The bar has a slightly grainy fudge-like texture, and a slow, viscous melt. The Dominican beans create a rich, but still intense flavour for a milk chocolate. Hints of fruit mix with molasses. The coconut milk and sugar lend the chocolate their unmistakable flavour.
For Endorfin founder Brian Wallace, his first taste of fresh cocoa beans was a pivotal moment. A few months later he quit his job to travel the world, learn about chocolate and find the best possible beans.
55% COCONUT MILK
This is a very unusual milk chocolate bar as it actually contains no dairy. Rather than using cow’s milk, this is a milk chocolate bar made with coconut milk. What’s more, rather than using traditional cane sugar, Ali has used an organic coconut sugar in this bar. As a consequence, this bar has a very distinctive aroma and flavour profile.
Coconut is undoubtably the dominant flavour here. Furthermore, the bar doesn’t have quite the same creaminess as many other milk chocolate bars. Instead, it has a slight graininess. All in all, a very pleasant dairy free milk chocolate.
COCONUT MILK 55%
This is a vegan ‘milk’ chocolate that has been crafted using coconut milk instead of dairy. The sweet flavour of the coconut comes through giving the bar a refreshing floral note.

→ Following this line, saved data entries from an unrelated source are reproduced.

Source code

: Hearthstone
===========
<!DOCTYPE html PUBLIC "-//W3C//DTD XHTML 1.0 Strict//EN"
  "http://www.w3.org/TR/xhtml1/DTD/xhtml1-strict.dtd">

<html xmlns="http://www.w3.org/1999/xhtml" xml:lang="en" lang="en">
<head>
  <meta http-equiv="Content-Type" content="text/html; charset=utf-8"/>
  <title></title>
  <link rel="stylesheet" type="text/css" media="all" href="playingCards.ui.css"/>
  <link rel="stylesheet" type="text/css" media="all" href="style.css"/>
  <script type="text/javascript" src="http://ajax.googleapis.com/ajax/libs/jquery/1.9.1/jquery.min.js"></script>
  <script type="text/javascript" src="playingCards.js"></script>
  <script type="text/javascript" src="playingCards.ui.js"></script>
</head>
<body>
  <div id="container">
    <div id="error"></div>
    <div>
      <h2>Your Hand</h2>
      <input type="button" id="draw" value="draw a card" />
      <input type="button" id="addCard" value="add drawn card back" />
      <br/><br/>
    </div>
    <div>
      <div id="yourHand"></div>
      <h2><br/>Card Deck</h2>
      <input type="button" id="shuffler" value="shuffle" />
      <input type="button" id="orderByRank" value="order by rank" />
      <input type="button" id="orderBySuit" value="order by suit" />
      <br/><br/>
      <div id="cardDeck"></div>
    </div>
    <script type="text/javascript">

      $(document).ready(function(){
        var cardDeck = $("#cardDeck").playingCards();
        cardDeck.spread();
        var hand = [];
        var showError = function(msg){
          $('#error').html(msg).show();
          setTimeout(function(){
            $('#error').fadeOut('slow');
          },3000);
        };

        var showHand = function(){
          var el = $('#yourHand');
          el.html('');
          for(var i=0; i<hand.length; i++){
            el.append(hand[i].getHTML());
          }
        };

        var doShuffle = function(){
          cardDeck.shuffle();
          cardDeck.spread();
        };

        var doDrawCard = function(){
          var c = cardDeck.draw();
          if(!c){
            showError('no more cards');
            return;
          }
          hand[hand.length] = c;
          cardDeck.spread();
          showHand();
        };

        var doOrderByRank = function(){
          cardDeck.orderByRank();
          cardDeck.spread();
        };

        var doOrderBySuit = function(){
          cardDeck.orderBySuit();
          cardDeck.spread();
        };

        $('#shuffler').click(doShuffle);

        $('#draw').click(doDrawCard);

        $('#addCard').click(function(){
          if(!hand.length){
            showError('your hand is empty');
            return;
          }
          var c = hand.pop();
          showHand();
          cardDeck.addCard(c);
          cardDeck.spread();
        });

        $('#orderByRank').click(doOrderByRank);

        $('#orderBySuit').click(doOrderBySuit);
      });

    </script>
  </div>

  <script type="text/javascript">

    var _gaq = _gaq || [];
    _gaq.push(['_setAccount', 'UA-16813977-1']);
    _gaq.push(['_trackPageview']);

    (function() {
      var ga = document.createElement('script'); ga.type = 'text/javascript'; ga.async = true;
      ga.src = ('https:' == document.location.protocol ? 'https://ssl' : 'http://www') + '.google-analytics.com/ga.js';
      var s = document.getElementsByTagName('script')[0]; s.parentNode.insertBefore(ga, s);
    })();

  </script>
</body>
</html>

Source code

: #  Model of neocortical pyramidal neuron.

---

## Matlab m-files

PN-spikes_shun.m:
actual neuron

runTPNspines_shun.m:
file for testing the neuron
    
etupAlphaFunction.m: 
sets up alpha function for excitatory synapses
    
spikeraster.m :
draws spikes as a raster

The unroasted Peruvian cocoa beans have an earthy, grassy profile, that mixes with the much lighter sugared flavours of the coconut. Both rich and cooling, the chocolate bar finishes with an earthy sweetness.
Pablo Spaull crafts his unroasted chocolate deep in the Welsh countryside. For all his bars he uses Peruvian beans that, with the help of Ecotribal, he buys directly from Ashaninka co-operatives. They live in the rainforest and on the banks of the Rio Ene. Growing cacao and coffee gives the Ashaninka a sustainable income and helps them preserve the rainforest.
BALINESE COCONUT WHITE
Madagascan vanilla melds with the sugared coconut to create a flavour reminiscent of Nice biscuits. Solkiki has added a sprinkling of pink salt that helps to bring out the white chocolate’s sweetly floral notes.
Solkiki’s white chocolate bar is completely dairy free and vegan friendly. Instead of using cow’s milk Solkiki has mixed in Balinese coconut to create a sweet and silky texture.
We’re sure that anyone who enjoys white chocolate or has secret soft spot for Bounty will love this distinctive but decadent white chocolate. The bar has a candy sweetness and creamy coconut profile.
COCONUT BEN TRE 55%
This bar uses cocoa beans from Ben Tre, the southern coastal province of Vietnam’s Mekong Delta. The chocolate is made in Saigon by two French chocolate makers, Samuel Maruta and Vincent Mourou, with a small and dedicated local team by combining these beans with coconut milk. The Marou name – a combination of Samuel & Vincent’s surnames – has rapidly become synonymous with quality, ethically produced Vietnamese chocolate.
To taste, we found the bar to have a deliciously rich and fugdy mouth feel. The coconut milk beautifully compliments the spicy flavour profile of the Ben Tre cocoa by adding a fruity layer with added notes of raisin.